Under the headline "Social Security Races to 'Negative': Rash of Retirements Push Fund to Brink," USA Today's February 8 front page presented an alarmist view on a story that is regularly misreported in the corporate media (Extra!, 7-8/95, 1-2/05; FAIR Action Alert, 10/19/07).
Reporter Richard Wolf leads with this warning: "Social Security's annual surplus nearly evaporated in 2009 for the first time in 25 years." But several paragraphs later, readers are told that the program has been "accumulating a $2.5 trillion trust fund"--which certainly sounds less ominous than the headline's warning about being on a "brink." And by a "nearly evaporated" surplus, USA Today means that Social Security "took in only $3 billion more in taxes last year than it paid out in benefits."
CUT
Actually, the fact that Social Security would begin paying out more in benefits is neither alarming nor particularly surprising. In the 1980s, Social Security taxes were raised and benefits cut in the name of covering the retirement of the Baby Boomers--and, not incidentally, so that the system could loan its surplus to the Treasury Department to cover for Reagan's income tax slashing (Extra!, 1-2/88; Nation, 3/2/09).
That money was to be paid back with interest, just like the U.S. Treasury's debts to China, Japan, private U.S. citizens and everyone else who owns Treasury bonds.
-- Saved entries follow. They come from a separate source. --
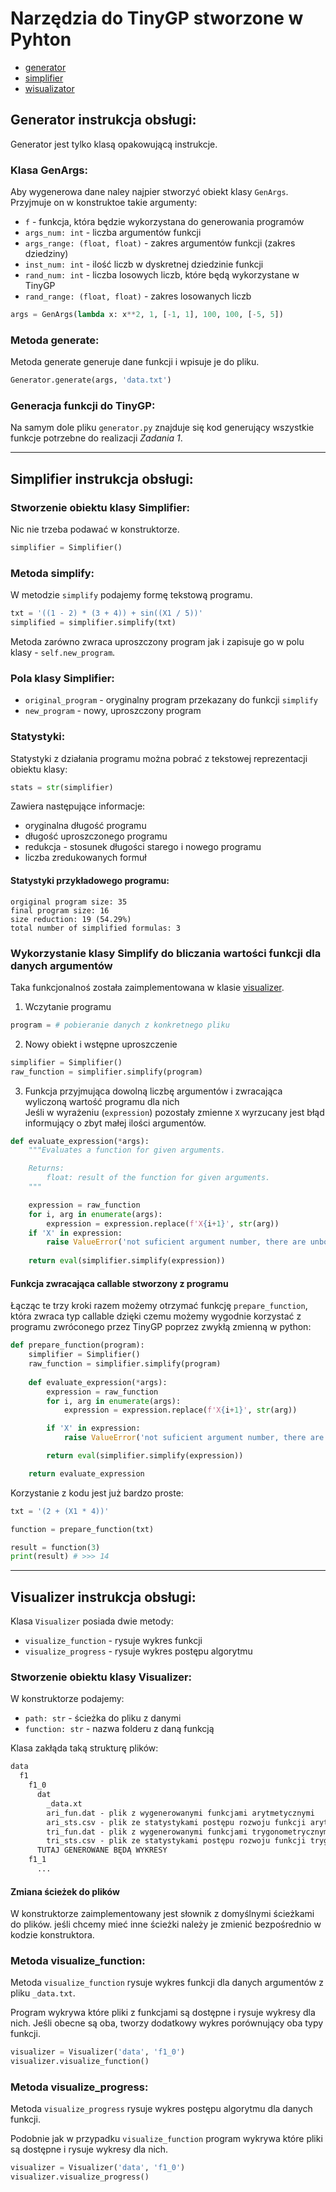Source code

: # Narzędzia do TinyGP stworzone w Pyhton
- [generator](#Generator-instrukcja-obsługi)
- [simplifier](#simplifier-instrukcja-obsługi)
- [wisualizator](#visualizer-instrukcja-obsługi)

## Generator instrukcja obsługi:
Generator jest tylko klasą opakowującą instrukcje.

### Klasa GenArgs:
Aby wygenerowa dane naley najpier stworzyć obiekt klasy `GenArgs`.  
Przyjmuje on w konstruktoe takie argumenty:
- `f` - funkcja, która będzie wykorzystana do generowania programów
- `args_num: int` - liczba argumentów funkcji
- `args_range: (float, float)` - zakres argumentów funkcji (zakres dziedziny)
- `inst_num: int` - ilość liczb w dyskretnej dziedzinie funkcji
- `rand_num: int` - liczba losowych liczb, które będą wykorzystane w TinyGP
- `rand_range: (float, float)`  - zakres losowanych liczb

```py
args = GenArgs(lambda x: x**2, 1, [-1, 1], 100, 100, [-5, 5])
```

### Metoda generate:
Metoda generate generuje dane funkcji i wpisuje je do pliku.
```py
Generator.generate(args, 'data.txt')
```

### Generacja funkcji do TinyGP:
Na samym dole pliku `generator.py` znajduje się kod generujący wszystkie funkcje potrzebne do realizacji _Zadania 1_.

---

## Simplifier instrukcja obsługi:

### Stworzenie obiektu klasy Simplifier:
Nic nie trzeba podawać w konstruktorze.
```py
simplifier = Simplifier()
```

### Metoda simplify:
W metodzie `simplify` podajemy formę tekstową programu.  
```py
txt = '((1 - 2) * (3 + 4)) + sin((X1 / 5))'
simplified = simplifier.simplify(txt)
```
Metoda zarówno zwraca uproszczony program jak i zapisuje go w polu klasy - `self.new_program`.

### Pola klasy Simplifier:
- `original_program` - oryginalny program przekazany do funkcji `simplify`
- `new_program` - nowy, uproszczony program

### Statystyki:
Statystyki z działania programu można pobrać z tekstowej reprezentacji obiektu klasy:
```py
stats = str(simplifier)
```
Zawiera następujące informacje:
- oryginalna długość programu
- długość uproszczonego programu
- redukcja - stosunek długości starego i nowego programu
- liczba zredukowanych formuł

#### Statystyki przykładowego programu:
```
orgiginal program size: 35
final program size: 16
size reduction: 19 (54.29%)
total number of simplified formulas: 3
```

### Wykorzystanie klasy Simplify do bliczania wartości funkcji dla danych argumentów
Taka funkcjonalnoś została zaimplementowana w klasie [visualizer](#visualizer-instrukcja-obsługi).

1. Wczytanie programu
```py
program = # pobieranie danych z konkretnego pliku
```

2. Nowy obiekt i wstępne uproszczenie
```py
simplifier = Simplifier()
raw_function = simplifier.simplify(program)
```

3. Funkcja przyjmująca dowolną liczbę argumentów i zwracająca wyliczoną wartość programu dla nich  
   Jeśli w wyrażeniu (`expression`) pozostały zmienne `X` wyrzucany jest błąd informujący o zbyt małej ilości argumentów.
```py
def evaluate_expression(*args):
    """Evaluates a function for given arguments.

    Returns:
        float: result of the function for given arguments.
    """

    expression = raw_function
    for i, arg in enumerate(args):
        expression = expression.replace(f'X{i+1}', str(arg))
    if 'X' in expression:
        raise ValueError('not suficient argument number, there are unbounded variables left in expression')
    
    return eval(simplifier.simplify(expression))
```

#### Funkcja zwracająca callable stworzony z programu
Łącząc te trzy kroki razem możemy otrzymać funkcję `prepare_function`, która zwraca typ callable dzięki czemu możemy wygodnie korzystać z programu zwróconego przez TinyGP poprzez zwykłą zmienną w python:
```py
def prepare_function(program):
    simplifier = Simplifier()
    raw_function = simplifier.simplify(program)
    
    def evaluate_expression(*args):
        expression = raw_function
        for i, arg in enumerate(args):
            expression = expression.replace(f'X{i+1}', str(arg))

        if 'X' in expression:
            raise ValueError('not suficient argument number, there are unbounded variables left in expression')

        return eval(simplifier.simplify(expression))

    return evaluate_expression
```

Korzystanie z kodu jest już bardzo proste:
```py
txt = '(2 + (X1 * 4))'

function = prepare_function(txt)

result = function(3)
print(result) # >>> 14
```

---

## Visualizer instrukcja obsługi:
Klasa `Visualizer` posiada dwie metody:
- `visualize_function` - rysuje wykres funkcji
- `visualize_progress` - rysuje wykres postępu algorytmu

### Stworzenie obiektu klasy Visualizer:
W konstruktorze podajemy:
- `path: str` - ścieżka do pliku z danymi
- `function: str` - nazwa folderu z daną funkcją

Klasa zakłąda taką strukturę plików:
```txt
data
  f1
    f1_0
      dat
        _data.xt
        ari_fun.dat - plik z wygenerowanymi funkcjami arytmetycznymi
        ari_sts.csv - plik ze statystykami postępu rozwoju funkcji arytmetycznej
        tri_fun.dat - plik z wygenerowanymi funkcjami trygonometrycznymi
        tri_sts.csv - plik ze statystykami postępu rozwoju funkcji trygonometrycznej
      TUTAJ GENEROWANE BĘDĄ WYKRESY
    f1_1
      ...
```

#### Zmiana ścieżek do plików
W konstruktorze zaimplementowany jest słownik z domyślnymi ścieżkami do plików.
jeśli chcemy mieć inne ścieżki należy je zmienić bezpośrednio w kodzie konstruktora.

### Metoda visualize_function:
Metoda `visualize_function` rysuje wykres funkcji dla danych argumentów z pliku `_data.txt`.

Program wykrywa które pliki z funkcjami są dostępne i rysuje wykresy dla nich. Jeśli obecne są oba, tworzy dodatkowy wykres porównujący oba typy funkcji.

```py
visualizer = Visualizer('data', 'f1_0')
visualizer.visualize_function()
```

### Metoda visualize_progress:
Metoda `visualize_progress` rysuje wykres postępu algorytmu dla danych funkcji.

Podobnie jak w przypadku `visualize_function` program wykrywa które pliki są dostępne i rysuje wykresy dla nich.

```py
visualizer = Visualizer('data', 'f1_0')
visualizer.visualize_progress()
```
If Social Security fails to collect the money that is owed to it by the Treasury, that would amount to a massive fraud and transfer of wealth, as trillions of dollars specifically collected to pay for workers' retirement benefits would never be used for that purpose, and instead would merely transfer the general cost of government from progressive income taxes to the regressive payroll tax (Center for Economic and Policy Research, 1/27/05).
The money borrowed from Social Security is currently scheduled to be paid back by 2037, at which point the program will have an actual deficit.
But many experts have argued for years that this projected future shortfall is not a short-term crisis, and can be addressed with minor changes like eliminating the cap on taxable income, so that the wealthy would pay the same percentage of their income as middle-income and poor workers (Social Security: The Phony Crisis, 1999).